It was a post-chaise taken off its axletree and wheels, and plumped

down on the clayey soil among a ragged growth of vegetables. It

was a post-chaise not even set straight upon the ground, but tilted

over, as if it had fallen out of a balloon. It was a post-chaise

that had been a long time in those decayed circumstances, and

against which scarlet beans were trained. It was a post-chaise

patched and mended with old tea-trays, or with scraps of iron that

looked like them, and boarded up as to the windows, but having A

KNOCKER on the off-side door. Whether it was a post-chaise used as

tool-house, summer-house, or dwelling-house, I could not discover,

for there was nobody at home at the post-chaise when I knocked, but

it was certainly used for something, and locked up. In the wonder

of this discovery, I walked round and round the post-chaise many

times, and sat down by the post-chaise, waiting for further

elucidation. None came. At last, I made my way back to the old

London road by the further end of the allotment-gardens, and

consequently at a point beyond that from which I had diverged. I

had to scramble through a hedge and down a steep bank, and I nearly

came down a-top of a little spare man who sat breaking stones by

the roadside.

He stayed his hammer, and said, regarding me mysteriously through

his dark goggles of wire:

‘Are you aware, sir, that you’ve been trespassing?’
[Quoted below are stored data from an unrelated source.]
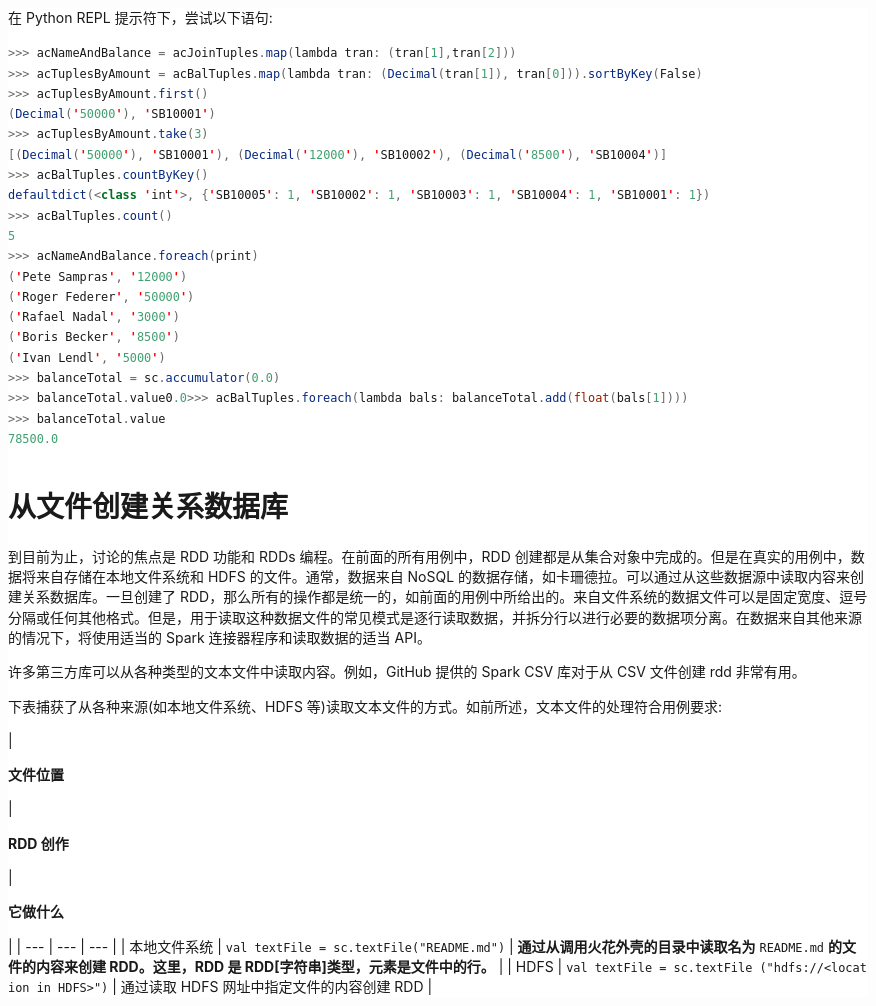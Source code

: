 在 Python REPL 提示符下，尝试以下语句:

```scala
>>> acNameAndBalance = acJoinTuples.map(lambda tran: (tran[1],tran[2])) 
>>> acTuplesByAmount = acBalTuples.map(lambda tran: (Decimal(tran[1]), tran[0])).sortByKey(False) 
>>> acTuplesByAmount.first() 
(Decimal('50000'), 'SB10001') 
>>> acTuplesByAmount.take(3) 
[(Decimal('50000'), 'SB10001'), (Decimal('12000'), 'SB10002'), (Decimal('8500'), 'SB10004')] 
>>> acBalTuples.countByKey() 
defaultdict(<class 'int'>, {'SB10005': 1, 'SB10002': 1, 'SB10003': 1, 'SB10004': 1, 'SB10001': 1}) 
>>> acBalTuples.count() 
5 
>>> acNameAndBalance.foreach(print) 
('Pete Sampras', '12000') 
('Roger Federer', '50000') 
('Rafael Nadal', '3000') 
('Boris Becker', '8500') 
('Ivan Lendl', '5000') 
>>> balanceTotal = sc.accumulator(0.0) 
>>> balanceTotal.value0.0>>> acBalTuples.foreach(lambda bals: balanceTotal.add(float(bals[1]))) 
>>> balanceTotal.value 
78500.0

```

# 从文件创建关系数据库

到目前为止，讨论的焦点是 RDD 功能和 RDDs 编程。在前面的所有用例中，RDD 创建都是从集合对象中完成的。但是在真实的用例中，数据将来自存储在本地文件系统和 HDFS 的文件。通常，数据来自 NoSQL 的数据存储，如卡珊德拉。可以通过从这些数据源中读取内容来创建关系数据库。一旦创建了 RDD，那么所有的操作都是统一的，如前面的用例中所给出的。来自文件系统的数据文件可以是固定宽度、逗号分隔或任何其他格式。但是，用于读取这种数据文件的常见模式是逐行读取数据，并拆分行以进行必要的数据项分离。在数据来自其他来源的情况下，将使用适当的 Spark 连接器程序和读取数据的适当 API。

许多第三方库可以从各种类型的文本文件中读取内容。例如，GitHub 提供的 Spark CSV 库对于从 CSV 文件创建 rdd 非常有用。

下表捕获了从各种来源(如本地文件系统、HDFS 等)读取文本文件的方式。如前所述，文本文件的处理符合用例要求:

<colgroup><col> <col> <col></colgroup> 
| 

**文件位置**

 | 

**RDD 创作**

 | 

**它做什么**

 |
| --- | --- | --- |
| 本地文件系统 | `val textFile = sc.textFile("README.md")` | **通过从调用火花外壳的目录中读取名为** `README.md` **的文件的内容来创建 RDD。这里，RDD 是 RDD[字符串]类型，元素是文件中的行。** |
| HDFS | `val textFile = sc.textFile ("hdfs://<location in HDFS>")` | 通过读取 HDFS 网址中指定文件的内容创建 RDD |
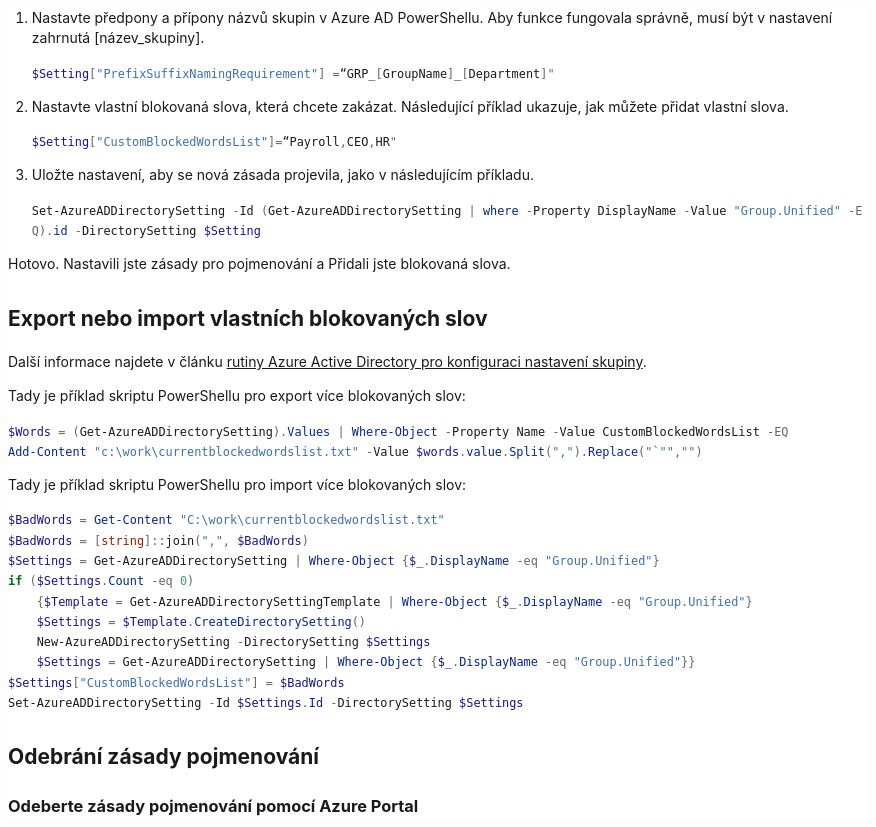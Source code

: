 1. Nastavte předpony a přípony názvů skupin v Azure AD PowerShellu. Aby funkce fungovala správně, musí být v nastavení zahrnutá [název_skupiny].
  
   ``` PowerShell
   $Setting["PrefixSuffixNamingRequirement"] =“GRP_[GroupName]_[Department]"
   ```
  
1. Nastavte vlastní blokovaná slova, která chcete zakázat. Následující příklad ukazuje, jak můžete přidat vlastní slova.
  
   ``` PowerShell
   $Setting["CustomBlockedWordsList"]=“Payroll,CEO,HR"
   ```
  
1. Uložte nastavení, aby se nová zásada projevila, jako v následujícím příkladu.
  
   ``` PowerShell
   Set-AzureADDirectorySetting -Id (Get-AzureADDirectorySetting | where -Property DisplayName -Value "Group.Unified" -EQ).id -DirectorySetting $Setting
   ```
  
Hotovo. Nastavili jste zásady pro pojmenování a Přidali jste blokovaná slova.

## <a name="export-or-import-custom-blocked-words"></a>Export nebo import vlastních blokovaných slov

Další informace najdete v článku [rutiny Azure Active Directory pro konfiguraci nastavení skupiny](../enterprise-users/groups-settings-cmdlets.md).

Tady je příklad skriptu PowerShellu pro export více blokovaných slov:

``` PowerShell
$Words = (Get-AzureADDirectorySetting).Values | Where-Object -Property Name -Value CustomBlockedWordsList -EQ 
Add-Content "c:\work\currentblockedwordslist.txt" -Value $words.value.Split(",").Replace("`"","")  
```

Tady je příklad skriptu PowerShellu pro import více blokovaných slov:

``` PowerShell
$BadWords = Get-Content "C:\work\currentblockedwordslist.txt"
$BadWords = [string]::join(",", $BadWords)
$Settings = Get-AzureADDirectorySetting | Where-Object {$_.DisplayName -eq "Group.Unified"}
if ($Settings.Count -eq 0)
    {$Template = Get-AzureADDirectorySettingTemplate | Where-Object {$_.DisplayName -eq "Group.Unified"}
    $Settings = $Template.CreateDirectorySetting()
    New-AzureADDirectorySetting -DirectorySetting $Settings
    $Settings = Get-AzureADDirectorySetting | Where-Object {$_.DisplayName -eq "Group.Unified"}}
$Settings["CustomBlockedWordsList"] = $BadWords
Set-AzureADDirectorySetting -Id $Settings.Id -DirectorySetting $Settings 
```

## <a name="remove-the-naming-policy"></a>Odebrání zásady pojmenování

### <a name="remove-the-naming-policy-using-azure-portal"></a>Odeberte zásady pojmenování pomocí Azure Portal
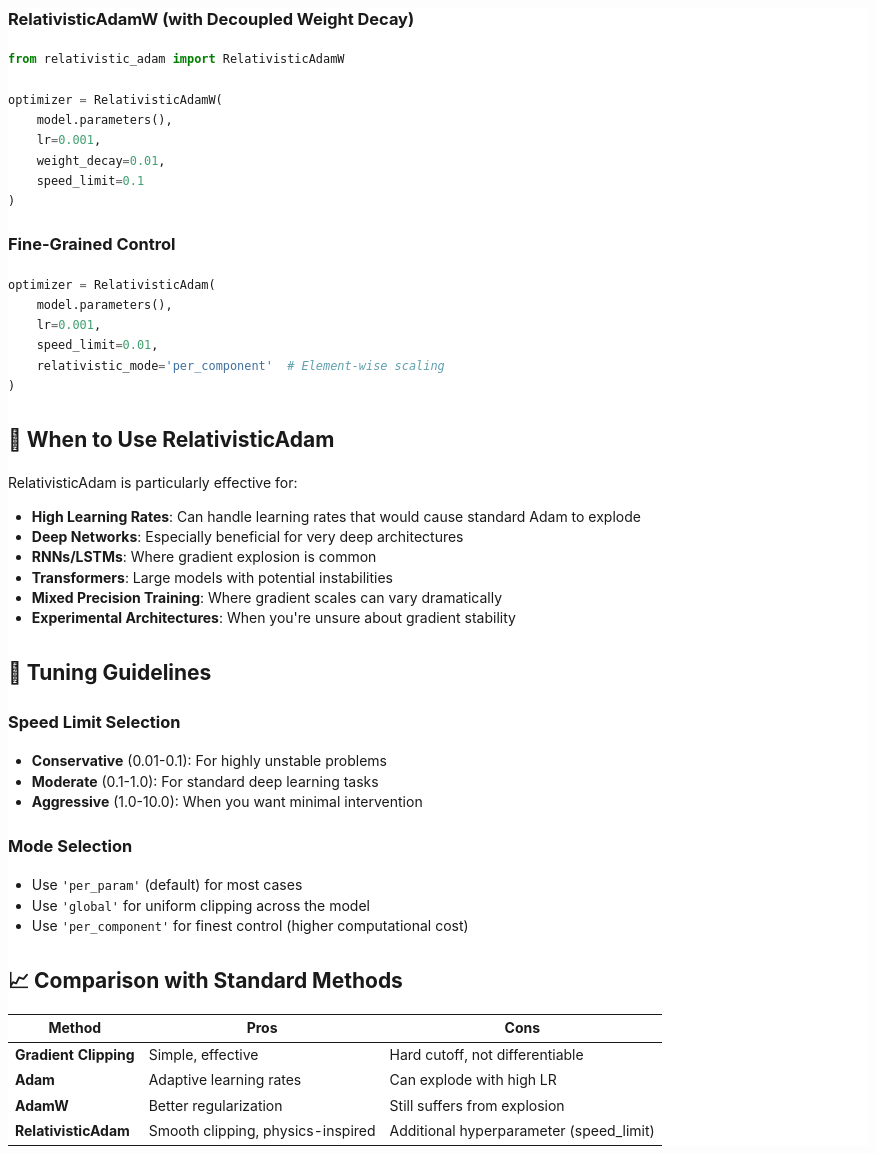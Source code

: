 ### RelativisticAdamW (with Decoupled Weight Decay)

```python
from relativistic_adam import RelativisticAdamW

optimizer = RelativisticAdamW(
    model.parameters(),
    lr=0.001,
    weight_decay=0.01,
    speed_limit=0.1
)
```

### Fine-Grained Control

```python
optimizer = RelativisticAdam(
    model.parameters(),
    lr=0.001,
    speed_limit=0.01,
    relativistic_mode='per_component'  # Element-wise scaling
)
```

## 🧪 When to Use RelativisticAdam

RelativisticAdam is particularly effective for:

- **High Learning Rates**: Can handle learning rates that would cause standard Adam to explode
- **Deep Networks**: Especially beneficial for very deep architectures
- **RNNs/LSTMs**: Where gradient explosion is common
- **Transformers**: Large models with potential instabilities  
- **Mixed Precision Training**: Where gradient scales can vary dramatically
- **Experimental Architectures**: When you're unsure about gradient stability

## 🔧 Tuning Guidelines

### Speed Limit Selection

- **Conservative** (0.01-0.1): For highly unstable problems
- **Moderate** (0.1-1.0): For standard deep learning tasks
- **Aggressive** (1.0-10.0): When you want minimal intervention

### Mode Selection

- Use `'per_param'` (default) for most cases
- Use `'global'` for uniform clipping across the model
- Use `'per_component'` for finest control (higher computational cost)

## 📈 Comparison with Standard Methods

| Method | Pros | Cons |
|--------|------|------|
| **Gradient Clipping** | Simple, effective | Hard cutoff, not differentiable |
| **Adam** | Adaptive learning rates | Can explode with high LR |
| **AdamW** | Better regularization | Still suffers from explosion |
| **RelativisticAdam** | Smooth clipping, physics-inspired | Additional hyperparameter (speed_limit) |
‘I turned out of the way,’ said I, in explanation, ‘to look at that

odd post-chaise. Do you happen to know anything about it?’

‘I know it was many a year upon the road,’ said he.

‘So I supposed. Do you know to whom it belongs?’

The stone-breaker bent his brows and goggles over his heap of

stones, as if he were considering whether he should answer the

question or not. Then, raising his barred eyes to my features as

before, he said:

‘To me.’

Being quite unprepared for the reply, I received it with a

sufficiently awkward ‘Indeed! Dear me!’ Presently I added, ‘Do

you – ‘ I was going to say ‘live there,’ but it seemed so absurd a

question, that I substituted ‘live near here?’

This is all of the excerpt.